In een rapport, opgesteld op 30 mei 1947 door de Substituut-Krijgsauditeur van Kortrijk, worden de daden opgesomd die aanleiding hebben gegeven tot zijn veroordeling:

“Hij bekent lid geworden te zijn van het V.N.V. midden 1941 en van de DeVlag begin 1942. Bij onvereenigbaarheid van V.N.V. met de DeVlag gaf hij zijn ontslag in het V.N.V. midden 1943. Hij bekent celleider DeVlag te Harelbeke te zijn geweest. Hij vergezelde somtijds de kinderen in verlof naar Duitsland tot Brussel. Einde Oktober 1942 werd hij benoemd tot schepen. Hij was medegewestelijk leider der K/L/V. Hij werd ook veroordeeld wegens lidmaatschap van de hulppolitie van burgemeester Clarysse, lidmaatschap van het veiligheidskorps der DeVlag. Hij nam geen deel aan razzia’s, van het V.K. Hij stond terecht als inlichter der GFP in de opsporing van weerstanders OF Harelbeke in de maanden April-Mei 1943. Voor deze feiten werd hij door den Krijgsraad van Kortrijk veroordeeld. Volgende feiten werden niet te zijnen laste weerhouden: aanwerver van de Hitlerjeugd, opsteller van een lijst van gijzelaars, en verklikker van Adam Henri, Loosveldt Germana. Door de bevolking van Harelbeke werd hij aanzien als een kopstuk der DeVlag, één der ergste duitsgezinden en propagandist, niet vreemd aan verklikkingen, in veelvuldige betrekkingen met de GFP, leidende rol in de machtsname der duitsgezinden op de gemeente.”

Roger Vlieghe komt voorwaardelijk vrij op 20 november 1949, start later een apotheek in Zwijndrecht en bekomt opnieuw zijn rechten.

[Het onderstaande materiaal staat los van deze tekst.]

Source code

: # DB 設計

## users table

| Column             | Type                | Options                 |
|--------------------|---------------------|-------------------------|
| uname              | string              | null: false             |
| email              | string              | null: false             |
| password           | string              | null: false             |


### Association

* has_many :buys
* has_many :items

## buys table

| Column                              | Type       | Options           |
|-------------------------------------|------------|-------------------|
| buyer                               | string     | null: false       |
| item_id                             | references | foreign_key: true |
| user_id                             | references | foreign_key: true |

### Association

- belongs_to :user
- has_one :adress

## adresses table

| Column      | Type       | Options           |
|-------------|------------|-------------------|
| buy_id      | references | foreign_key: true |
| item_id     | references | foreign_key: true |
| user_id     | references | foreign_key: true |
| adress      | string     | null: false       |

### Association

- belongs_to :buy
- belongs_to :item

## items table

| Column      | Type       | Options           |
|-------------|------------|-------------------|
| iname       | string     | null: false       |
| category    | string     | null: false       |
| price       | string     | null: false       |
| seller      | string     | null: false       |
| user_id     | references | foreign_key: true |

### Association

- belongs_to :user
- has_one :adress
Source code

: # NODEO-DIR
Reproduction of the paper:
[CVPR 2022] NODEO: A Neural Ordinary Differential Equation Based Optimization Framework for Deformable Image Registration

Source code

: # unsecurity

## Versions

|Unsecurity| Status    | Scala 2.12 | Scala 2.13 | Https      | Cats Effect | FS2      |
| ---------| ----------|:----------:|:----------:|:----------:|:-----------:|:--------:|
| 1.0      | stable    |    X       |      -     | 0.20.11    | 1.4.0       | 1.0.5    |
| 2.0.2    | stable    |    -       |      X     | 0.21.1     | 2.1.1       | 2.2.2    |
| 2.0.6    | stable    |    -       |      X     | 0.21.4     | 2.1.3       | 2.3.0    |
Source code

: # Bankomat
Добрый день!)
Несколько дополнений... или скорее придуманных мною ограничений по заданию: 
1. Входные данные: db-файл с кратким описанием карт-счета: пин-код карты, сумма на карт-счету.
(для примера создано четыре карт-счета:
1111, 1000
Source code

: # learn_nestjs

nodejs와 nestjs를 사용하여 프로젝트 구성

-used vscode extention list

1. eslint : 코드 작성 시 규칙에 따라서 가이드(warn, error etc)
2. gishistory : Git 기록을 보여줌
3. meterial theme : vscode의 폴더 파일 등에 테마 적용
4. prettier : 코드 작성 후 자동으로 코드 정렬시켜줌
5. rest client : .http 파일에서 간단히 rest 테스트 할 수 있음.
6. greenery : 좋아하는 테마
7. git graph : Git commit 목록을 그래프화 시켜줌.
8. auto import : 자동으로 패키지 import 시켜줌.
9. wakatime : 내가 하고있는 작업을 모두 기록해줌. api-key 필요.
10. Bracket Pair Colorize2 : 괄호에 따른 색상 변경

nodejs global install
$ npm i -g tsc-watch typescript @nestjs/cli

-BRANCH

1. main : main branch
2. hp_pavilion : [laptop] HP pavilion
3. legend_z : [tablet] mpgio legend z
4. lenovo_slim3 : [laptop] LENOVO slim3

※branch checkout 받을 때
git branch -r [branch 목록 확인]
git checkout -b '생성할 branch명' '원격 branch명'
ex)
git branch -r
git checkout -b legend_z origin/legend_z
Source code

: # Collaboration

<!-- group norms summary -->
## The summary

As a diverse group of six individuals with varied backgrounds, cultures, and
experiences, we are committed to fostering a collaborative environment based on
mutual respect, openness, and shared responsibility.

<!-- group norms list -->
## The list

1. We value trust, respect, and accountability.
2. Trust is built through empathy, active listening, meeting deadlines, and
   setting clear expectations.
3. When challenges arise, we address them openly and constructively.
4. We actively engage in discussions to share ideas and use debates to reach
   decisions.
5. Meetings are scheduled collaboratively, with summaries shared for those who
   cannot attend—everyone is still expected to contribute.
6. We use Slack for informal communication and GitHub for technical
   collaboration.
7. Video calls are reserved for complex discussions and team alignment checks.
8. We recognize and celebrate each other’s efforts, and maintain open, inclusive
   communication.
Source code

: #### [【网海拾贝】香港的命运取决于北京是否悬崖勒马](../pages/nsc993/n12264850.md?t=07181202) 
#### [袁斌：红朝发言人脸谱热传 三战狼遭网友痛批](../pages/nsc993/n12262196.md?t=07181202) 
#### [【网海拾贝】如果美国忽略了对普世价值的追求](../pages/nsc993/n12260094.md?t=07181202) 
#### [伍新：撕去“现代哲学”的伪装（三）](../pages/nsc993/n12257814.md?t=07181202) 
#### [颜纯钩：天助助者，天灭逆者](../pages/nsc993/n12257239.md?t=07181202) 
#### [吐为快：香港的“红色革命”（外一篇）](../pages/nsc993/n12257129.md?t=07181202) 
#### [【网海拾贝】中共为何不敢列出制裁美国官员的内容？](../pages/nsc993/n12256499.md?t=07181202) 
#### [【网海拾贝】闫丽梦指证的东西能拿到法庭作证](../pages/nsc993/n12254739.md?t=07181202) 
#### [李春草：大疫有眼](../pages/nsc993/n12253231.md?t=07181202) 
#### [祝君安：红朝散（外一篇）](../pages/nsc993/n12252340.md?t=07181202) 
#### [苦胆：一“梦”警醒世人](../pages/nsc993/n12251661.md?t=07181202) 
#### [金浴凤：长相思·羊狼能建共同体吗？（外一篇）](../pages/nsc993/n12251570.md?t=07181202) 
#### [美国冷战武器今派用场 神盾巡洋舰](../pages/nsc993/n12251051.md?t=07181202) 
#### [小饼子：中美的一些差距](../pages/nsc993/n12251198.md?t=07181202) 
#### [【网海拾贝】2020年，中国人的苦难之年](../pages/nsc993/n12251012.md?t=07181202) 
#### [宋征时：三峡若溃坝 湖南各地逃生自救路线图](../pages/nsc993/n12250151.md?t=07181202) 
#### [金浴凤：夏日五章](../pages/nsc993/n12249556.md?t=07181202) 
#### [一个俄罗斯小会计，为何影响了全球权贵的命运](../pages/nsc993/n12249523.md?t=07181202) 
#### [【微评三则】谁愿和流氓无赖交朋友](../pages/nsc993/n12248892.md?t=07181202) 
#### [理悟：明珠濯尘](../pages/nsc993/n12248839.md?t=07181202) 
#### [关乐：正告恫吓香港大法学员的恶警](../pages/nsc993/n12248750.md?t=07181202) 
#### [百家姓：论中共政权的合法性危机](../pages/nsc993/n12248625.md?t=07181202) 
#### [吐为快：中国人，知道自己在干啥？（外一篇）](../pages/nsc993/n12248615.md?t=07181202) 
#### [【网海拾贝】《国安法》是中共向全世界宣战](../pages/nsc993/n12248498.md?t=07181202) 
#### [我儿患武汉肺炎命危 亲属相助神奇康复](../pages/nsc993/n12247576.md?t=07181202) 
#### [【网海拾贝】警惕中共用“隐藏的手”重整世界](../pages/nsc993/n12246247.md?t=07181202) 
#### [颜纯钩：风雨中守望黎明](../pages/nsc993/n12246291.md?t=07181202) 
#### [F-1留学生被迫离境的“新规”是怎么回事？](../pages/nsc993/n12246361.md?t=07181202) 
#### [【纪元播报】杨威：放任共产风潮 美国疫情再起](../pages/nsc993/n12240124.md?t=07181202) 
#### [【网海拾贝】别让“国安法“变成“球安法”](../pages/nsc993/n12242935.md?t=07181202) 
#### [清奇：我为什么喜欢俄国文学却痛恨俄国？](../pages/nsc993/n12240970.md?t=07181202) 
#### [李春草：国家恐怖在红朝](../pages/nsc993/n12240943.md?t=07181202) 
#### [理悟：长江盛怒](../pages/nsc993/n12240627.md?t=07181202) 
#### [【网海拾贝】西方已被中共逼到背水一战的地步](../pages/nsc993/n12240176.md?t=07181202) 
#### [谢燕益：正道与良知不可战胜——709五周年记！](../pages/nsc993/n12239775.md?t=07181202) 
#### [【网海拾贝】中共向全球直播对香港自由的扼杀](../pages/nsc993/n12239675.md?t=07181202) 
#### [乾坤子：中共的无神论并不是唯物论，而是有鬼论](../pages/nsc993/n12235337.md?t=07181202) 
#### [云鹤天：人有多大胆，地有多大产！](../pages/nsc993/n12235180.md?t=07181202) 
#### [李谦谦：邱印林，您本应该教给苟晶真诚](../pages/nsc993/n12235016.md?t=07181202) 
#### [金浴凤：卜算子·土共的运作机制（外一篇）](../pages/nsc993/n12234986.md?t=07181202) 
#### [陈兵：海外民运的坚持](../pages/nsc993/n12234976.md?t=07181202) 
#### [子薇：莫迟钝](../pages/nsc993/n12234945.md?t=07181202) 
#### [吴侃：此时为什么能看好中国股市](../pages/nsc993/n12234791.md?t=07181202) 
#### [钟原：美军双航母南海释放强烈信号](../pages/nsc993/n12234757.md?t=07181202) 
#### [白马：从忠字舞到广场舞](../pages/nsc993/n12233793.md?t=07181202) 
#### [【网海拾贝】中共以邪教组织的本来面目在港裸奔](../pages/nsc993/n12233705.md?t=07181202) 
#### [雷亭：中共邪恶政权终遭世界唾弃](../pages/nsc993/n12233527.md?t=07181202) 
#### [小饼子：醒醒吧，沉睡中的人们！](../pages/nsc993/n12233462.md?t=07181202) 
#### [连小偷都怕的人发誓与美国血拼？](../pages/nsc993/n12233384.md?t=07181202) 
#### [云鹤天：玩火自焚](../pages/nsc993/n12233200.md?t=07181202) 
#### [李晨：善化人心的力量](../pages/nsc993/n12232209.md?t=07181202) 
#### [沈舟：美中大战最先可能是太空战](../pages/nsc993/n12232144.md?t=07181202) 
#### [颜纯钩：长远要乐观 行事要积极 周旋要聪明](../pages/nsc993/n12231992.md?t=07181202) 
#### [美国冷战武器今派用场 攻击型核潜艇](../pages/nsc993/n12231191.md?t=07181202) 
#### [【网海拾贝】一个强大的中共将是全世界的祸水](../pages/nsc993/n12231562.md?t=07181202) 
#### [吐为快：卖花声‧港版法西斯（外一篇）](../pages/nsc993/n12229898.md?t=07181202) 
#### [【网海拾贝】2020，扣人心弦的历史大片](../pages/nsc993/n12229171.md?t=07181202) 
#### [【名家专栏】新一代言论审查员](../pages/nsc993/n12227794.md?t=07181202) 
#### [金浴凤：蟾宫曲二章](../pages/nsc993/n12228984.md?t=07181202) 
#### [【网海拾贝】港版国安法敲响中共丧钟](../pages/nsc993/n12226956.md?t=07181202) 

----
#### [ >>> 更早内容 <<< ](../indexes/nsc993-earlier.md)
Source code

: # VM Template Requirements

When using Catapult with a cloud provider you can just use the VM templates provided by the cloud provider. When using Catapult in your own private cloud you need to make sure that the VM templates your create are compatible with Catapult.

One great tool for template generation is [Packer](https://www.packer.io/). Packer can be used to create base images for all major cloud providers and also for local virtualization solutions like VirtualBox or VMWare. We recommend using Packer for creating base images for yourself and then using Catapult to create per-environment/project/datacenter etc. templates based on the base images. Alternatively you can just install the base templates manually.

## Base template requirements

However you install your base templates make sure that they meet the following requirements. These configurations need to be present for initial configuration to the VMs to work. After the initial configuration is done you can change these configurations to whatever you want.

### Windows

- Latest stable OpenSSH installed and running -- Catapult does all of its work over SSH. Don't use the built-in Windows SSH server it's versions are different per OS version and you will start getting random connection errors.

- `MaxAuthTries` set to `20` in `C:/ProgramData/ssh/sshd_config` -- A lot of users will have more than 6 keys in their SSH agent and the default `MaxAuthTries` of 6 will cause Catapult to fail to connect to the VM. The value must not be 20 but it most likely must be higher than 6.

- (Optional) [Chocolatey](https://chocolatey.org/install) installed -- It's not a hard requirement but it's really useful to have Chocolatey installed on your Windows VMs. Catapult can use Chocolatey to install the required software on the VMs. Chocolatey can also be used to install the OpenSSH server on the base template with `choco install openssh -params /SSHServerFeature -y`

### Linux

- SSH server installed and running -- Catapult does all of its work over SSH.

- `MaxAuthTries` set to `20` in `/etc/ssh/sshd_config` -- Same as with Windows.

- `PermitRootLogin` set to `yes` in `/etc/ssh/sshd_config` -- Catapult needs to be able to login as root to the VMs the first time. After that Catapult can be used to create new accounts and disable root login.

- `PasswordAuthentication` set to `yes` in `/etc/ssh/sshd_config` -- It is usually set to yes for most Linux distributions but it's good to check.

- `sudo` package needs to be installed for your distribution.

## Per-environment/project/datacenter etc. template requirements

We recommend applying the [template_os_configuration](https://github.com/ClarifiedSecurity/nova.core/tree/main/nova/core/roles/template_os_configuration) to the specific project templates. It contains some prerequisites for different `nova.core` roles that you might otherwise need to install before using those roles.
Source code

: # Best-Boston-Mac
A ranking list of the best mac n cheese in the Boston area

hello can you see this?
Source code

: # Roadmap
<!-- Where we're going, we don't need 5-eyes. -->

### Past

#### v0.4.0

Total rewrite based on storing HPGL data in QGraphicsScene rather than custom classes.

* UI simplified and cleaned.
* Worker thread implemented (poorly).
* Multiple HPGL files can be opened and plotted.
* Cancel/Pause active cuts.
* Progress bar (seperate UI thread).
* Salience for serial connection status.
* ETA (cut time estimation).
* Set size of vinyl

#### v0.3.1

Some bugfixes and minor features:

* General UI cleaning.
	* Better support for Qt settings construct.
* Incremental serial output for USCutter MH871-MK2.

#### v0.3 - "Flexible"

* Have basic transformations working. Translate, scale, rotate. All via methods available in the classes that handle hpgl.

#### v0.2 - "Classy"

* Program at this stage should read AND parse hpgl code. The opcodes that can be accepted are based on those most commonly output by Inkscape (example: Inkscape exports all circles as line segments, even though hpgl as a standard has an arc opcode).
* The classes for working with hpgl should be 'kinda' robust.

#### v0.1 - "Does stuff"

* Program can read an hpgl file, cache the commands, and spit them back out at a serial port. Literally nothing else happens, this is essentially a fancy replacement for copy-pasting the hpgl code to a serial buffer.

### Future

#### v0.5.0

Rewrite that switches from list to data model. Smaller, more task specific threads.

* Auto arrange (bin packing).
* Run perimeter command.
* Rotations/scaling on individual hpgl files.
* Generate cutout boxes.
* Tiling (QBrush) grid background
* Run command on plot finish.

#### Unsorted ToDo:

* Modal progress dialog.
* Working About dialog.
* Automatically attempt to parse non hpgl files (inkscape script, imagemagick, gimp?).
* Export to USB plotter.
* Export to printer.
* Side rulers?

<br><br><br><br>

Bij de verkiezingen van 10 oktober 1976 wordt hij met 418 voorkeurstemmen voor de Volksunie verkozen als gemeenteraadslid in Zwijndrecht.

Hij zetelt er ook nog als lid van het OCMW en sterft te Zwijndrecht op 4 maart 1988.


[1] Overleden te Harelbeke op 30 april 1969.

[2] Geboren te Harelbeke op 11 september 1914 en overleden te Kuurne op 1 november 2008.

[3] Geboren te Harelbeke op 21 juni 1924 en onthoofd te München op 3 november 1944 om 16u13.

[4] Arthur Goethals, betrokken bij de dodelijke aanslag op Cyriel Corteville, oorlogsburgemeester van Kuurne, vuurde het fatale genadeschot af. Hij werd op 15 oktober 1943 in het Nederlandse Vucht opgehangen.

[5] Geboren te Harelbeke op 25 september 1882 en er overleden op 2 juni 1965.